Phenomena that are useful for this include:
  • Total solar eclipses: very useful, because they're only total in a restricted area (a long curved line across the Earth) and are rare and very spectacular.
  • Lunar eclipses: visible over a large part of the planet, much more common, and less spectacular.
  • Spectacular comets: Not predictable, so only useful if they were recorded elsewhere on the planet. Long-lasting (weeks or months) and visible over much of the planet. Fairly rare.
  • Planetary conjunctions: Several planets gather in a small area of sky. Like spectacular comets for our purposes, but predictable. Unspectacular, so only of interest to astronomers and astrologers. Fairly rare.
  • Supernovas: extremely rare, spectacular, and unpredictable.

Well, stars move extremely slowly across the sky. The movement was first proven to happen in 1718 by Halley. Their movement is not periodic, and while it's predictable, the motions are so small that they aren't considered in traditional magic: I think Lovecraft coined the phrase "The Stars Are Right" and its actual meaning is not obvious. Given the timescales of his history, it's possible he meant particular positions being reached via proper motion, since the timescale for that is only hundreds of thousands of years for the visible stars to be in quite different positions.
Well, numerous magical traditions rely on specific magical dates and planetary conjunctions are also a widespread conceit of esoteric traditions.

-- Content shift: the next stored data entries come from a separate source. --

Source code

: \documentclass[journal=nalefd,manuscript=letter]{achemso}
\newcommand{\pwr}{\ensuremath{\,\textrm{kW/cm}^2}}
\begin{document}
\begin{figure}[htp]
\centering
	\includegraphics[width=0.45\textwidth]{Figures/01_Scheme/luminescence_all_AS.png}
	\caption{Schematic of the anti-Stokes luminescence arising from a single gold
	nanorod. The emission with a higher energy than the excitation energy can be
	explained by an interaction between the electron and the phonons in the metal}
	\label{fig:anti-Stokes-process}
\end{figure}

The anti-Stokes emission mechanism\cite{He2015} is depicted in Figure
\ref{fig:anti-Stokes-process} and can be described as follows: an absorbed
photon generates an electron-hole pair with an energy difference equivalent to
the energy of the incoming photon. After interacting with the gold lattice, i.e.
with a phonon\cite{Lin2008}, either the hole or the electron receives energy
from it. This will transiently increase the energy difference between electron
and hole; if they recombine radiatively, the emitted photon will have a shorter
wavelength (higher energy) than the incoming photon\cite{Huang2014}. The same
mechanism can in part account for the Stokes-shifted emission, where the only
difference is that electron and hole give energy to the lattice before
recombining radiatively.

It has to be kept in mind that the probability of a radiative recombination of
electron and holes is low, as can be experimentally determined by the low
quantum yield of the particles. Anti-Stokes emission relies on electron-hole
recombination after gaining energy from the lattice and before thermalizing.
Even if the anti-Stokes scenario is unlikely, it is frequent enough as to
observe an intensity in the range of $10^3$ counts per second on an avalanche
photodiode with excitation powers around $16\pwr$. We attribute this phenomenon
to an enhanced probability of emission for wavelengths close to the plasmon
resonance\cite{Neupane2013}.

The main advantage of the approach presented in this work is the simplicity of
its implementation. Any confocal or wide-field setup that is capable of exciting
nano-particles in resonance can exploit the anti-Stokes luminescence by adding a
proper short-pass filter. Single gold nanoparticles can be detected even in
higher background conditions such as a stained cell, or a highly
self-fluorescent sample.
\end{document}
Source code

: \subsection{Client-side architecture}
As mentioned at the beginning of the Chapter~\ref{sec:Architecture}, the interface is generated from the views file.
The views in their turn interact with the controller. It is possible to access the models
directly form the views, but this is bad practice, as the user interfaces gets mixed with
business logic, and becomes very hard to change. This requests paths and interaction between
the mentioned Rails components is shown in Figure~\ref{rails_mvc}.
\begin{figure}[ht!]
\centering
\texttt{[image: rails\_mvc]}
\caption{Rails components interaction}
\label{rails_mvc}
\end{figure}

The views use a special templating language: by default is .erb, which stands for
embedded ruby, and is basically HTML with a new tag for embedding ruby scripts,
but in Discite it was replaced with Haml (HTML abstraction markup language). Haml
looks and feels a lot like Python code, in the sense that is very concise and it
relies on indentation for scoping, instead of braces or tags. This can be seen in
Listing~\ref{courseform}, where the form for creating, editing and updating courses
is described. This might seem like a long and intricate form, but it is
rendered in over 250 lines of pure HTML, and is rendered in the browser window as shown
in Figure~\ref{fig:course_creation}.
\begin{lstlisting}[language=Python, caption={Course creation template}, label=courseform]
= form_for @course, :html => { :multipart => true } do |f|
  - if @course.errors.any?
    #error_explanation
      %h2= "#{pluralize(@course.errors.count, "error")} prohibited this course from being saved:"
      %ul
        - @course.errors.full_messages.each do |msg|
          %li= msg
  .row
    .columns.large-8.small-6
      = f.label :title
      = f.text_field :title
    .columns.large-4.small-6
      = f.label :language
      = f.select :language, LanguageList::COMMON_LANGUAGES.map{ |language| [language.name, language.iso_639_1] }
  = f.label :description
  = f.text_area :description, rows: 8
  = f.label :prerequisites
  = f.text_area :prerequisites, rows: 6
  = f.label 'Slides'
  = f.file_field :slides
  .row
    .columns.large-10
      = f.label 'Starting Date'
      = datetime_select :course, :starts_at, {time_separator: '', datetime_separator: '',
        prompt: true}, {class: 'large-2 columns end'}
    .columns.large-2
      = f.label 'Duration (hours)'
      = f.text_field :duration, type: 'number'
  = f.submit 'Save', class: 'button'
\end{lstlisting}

And Kessler has, in established backstory, some pretty strong reasons to be curious about any correlation between the heliacal and acronychal rising of specific celestial objects at given points of the Earth and paranormal phenomena, both in the period from the 1980s to the current time, but also in tales, legends or written sources covering earlier history, back when he (and other occultists) theorize that the supernatural was more accessible and influential.

By the early 1990s, it was possible for some of of the vanishingly rare individuals in the world who had both the innate gifts and the esoteric knowledge to obtain information about the past beyond what mundane sources could grant. Divination, dream visions, prophetic trances, psychometry, spiritualism, medium trances, even what may or may not be necromancy.

But prophecy tends to be cryptic, spirits lie and even those who seem plausible may have a fuzzy grasp of time and space. So it's actually pretty possibly to get a fairly detailed vision, dream, prophecy or spirit communication about a religious ceremony held when the Star of the Water Twins was visible from the Grove of the Ancestors, between the twin peaks of the Buffalo Horns, as the Red Sun sank into the Lake of the Moon Maiden; but only know the approximate decade or even century when this took place, as well as a rough geographical region.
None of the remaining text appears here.